People who like to believe that major Corporations are giving away large sums of money, usually end up scammed, utterly. How dumb do you have to be? Should we feel sorry for 'victims' of these scams?
Today on Snopes, yet another example of the "free gift card" survey scam. These things have been going on for a while now, usually on Facebook.
You click on a link, which "likes" the scam (thus propagating it to others) and you are set to an official looking website. You are told that you need only answer a survey (because your opinions are so important, they are worth $100!!!) and then sign up for some "offers" and you'll get your free gift card!
In most cases, you never get the gift card. But after going through screen after screen (each time, being promised that your "free gift card" is just moments away!) you end up giving them a lot of very personal information, which can be sold to SPAMmers or worse.
And then, you are told you have to sign up for several "free offers" - usually "negative option" subscription services that require you to give a credit card number. They charge you month after month for these worthless subscriptions, while you desperately try to cancel them. Guess what? They have no record of your phone call, e-mail, fax, or even letters.
Or, in one variation, you consent to having a bogus "service" slammed into your phone line or cell phone - again, nearly impossible to get rid of.
These scams are just that - scams. And yet, they are wildly popular - a new one comes out every month. Why is this?
Because people are fools, and think that they can get something-for-nothing. Hey, a major corporation will give me $100 for my opinions! Why not? And Bill Gates will give me a free laptop, if I forward this message to 100 of my friends! Sure, it could happen. In fantasy-world.
The troubling part of all this is that the mindset is promoted by the "legitimate" retail industry, and I use the term "legitimate" in quotes, only because if I put it in 100 quote marks, it would look silly.

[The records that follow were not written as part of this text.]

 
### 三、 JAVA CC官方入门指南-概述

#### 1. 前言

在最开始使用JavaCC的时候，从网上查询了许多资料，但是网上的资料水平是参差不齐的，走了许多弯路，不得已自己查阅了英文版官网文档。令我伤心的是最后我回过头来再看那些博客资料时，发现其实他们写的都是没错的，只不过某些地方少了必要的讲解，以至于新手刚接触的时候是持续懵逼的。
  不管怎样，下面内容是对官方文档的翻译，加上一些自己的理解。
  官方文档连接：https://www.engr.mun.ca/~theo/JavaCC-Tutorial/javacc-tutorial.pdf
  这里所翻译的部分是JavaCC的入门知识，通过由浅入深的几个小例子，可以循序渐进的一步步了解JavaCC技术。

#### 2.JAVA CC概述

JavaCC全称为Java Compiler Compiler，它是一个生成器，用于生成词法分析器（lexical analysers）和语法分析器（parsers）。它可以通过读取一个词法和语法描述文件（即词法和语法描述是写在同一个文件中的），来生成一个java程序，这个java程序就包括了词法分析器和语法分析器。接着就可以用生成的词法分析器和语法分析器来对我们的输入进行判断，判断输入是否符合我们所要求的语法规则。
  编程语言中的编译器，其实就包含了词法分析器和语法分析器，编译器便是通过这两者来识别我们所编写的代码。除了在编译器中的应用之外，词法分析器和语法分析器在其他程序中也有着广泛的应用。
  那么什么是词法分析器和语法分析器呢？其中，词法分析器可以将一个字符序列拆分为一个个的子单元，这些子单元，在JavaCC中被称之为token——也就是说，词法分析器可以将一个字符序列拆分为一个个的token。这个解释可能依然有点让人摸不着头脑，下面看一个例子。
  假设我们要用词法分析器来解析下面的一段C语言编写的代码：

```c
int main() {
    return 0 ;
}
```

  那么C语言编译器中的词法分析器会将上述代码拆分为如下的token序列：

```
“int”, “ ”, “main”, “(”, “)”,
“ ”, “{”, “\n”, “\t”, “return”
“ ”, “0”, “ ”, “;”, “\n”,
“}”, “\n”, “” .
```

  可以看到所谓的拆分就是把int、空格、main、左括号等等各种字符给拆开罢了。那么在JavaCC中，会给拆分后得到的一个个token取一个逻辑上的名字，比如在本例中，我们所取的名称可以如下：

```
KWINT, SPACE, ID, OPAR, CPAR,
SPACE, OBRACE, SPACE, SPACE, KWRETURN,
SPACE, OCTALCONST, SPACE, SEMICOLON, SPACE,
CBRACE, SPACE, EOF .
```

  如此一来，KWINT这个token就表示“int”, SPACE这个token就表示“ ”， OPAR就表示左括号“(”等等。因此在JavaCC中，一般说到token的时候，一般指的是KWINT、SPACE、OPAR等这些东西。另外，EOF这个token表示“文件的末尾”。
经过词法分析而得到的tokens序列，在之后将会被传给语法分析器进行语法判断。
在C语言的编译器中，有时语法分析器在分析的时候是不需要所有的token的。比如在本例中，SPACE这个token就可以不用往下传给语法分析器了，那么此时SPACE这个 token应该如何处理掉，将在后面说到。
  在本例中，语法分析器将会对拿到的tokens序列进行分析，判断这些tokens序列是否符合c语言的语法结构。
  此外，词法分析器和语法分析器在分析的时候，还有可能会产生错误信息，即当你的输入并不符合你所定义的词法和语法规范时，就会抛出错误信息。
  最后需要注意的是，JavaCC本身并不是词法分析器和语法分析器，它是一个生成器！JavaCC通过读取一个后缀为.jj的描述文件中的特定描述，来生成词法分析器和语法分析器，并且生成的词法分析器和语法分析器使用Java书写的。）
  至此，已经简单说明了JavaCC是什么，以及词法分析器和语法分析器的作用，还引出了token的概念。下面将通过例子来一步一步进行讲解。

Drive down the street in your home town, and chances are, they are offering FREE 0% FINANCING! on a new car, or CASH-BACK REBATES! Or the bank has FREQUENT FLYER MILES! or CASH-BACK BONUSES! just for using their credit cards! The grocery store is offering BUY ONE, GET ONE FREE! or BOGO on canned corn!
And so on. In the "legitimate" commercial world, "FREE" is thrown in our face on a daily basis, and in 99% of cases, what they tout as "FREE" isn't free at all, but comes with all sorts of catches, and usually ends up costing you more than the "not free" version.
And yet, this is the most popular form of marketing out there, today, and most people fall for it. And even on this blog, I get people trying to regale me with how their "Free" deals are so utterly worth it - while they ignore the underlying transaction entirely.
Tell you all what. Send me $500 and I will send you a FREE TOASTER (retail value, $19.95 or less). Hey, it's FREE, right? What are you waiting for!!!
So people, nursed at the teat of FREE this and that, tend to think they are getting something for nothing. Of course, anyone can see that the 0% financing is paid for in the padded price of the car, that the "Cash Back" rebate is just a sale price that merely makes the product closer to the competitive price of the marketplace. That the cash-back and bonus miles are more than paid for by one month's interest at 22%. And of course, the "BOGO" deal is just pricing one item at 50% off - which is still higher in price that it would be at the warehouse store.
But most people are idiots and fail to realize this, and thus are fodder for even more apparent scams - like free gift cards, free money, or whatever. And they fall victim to these scams. And these scams are wildly popular.
While we may not produce much in this country anymore, we seem to produce a bumper crop of chumps these days. Ask anyone at an Internet Cafe in Lagos, Nigeria. They love Americans! After all, we pay for their Mercedes.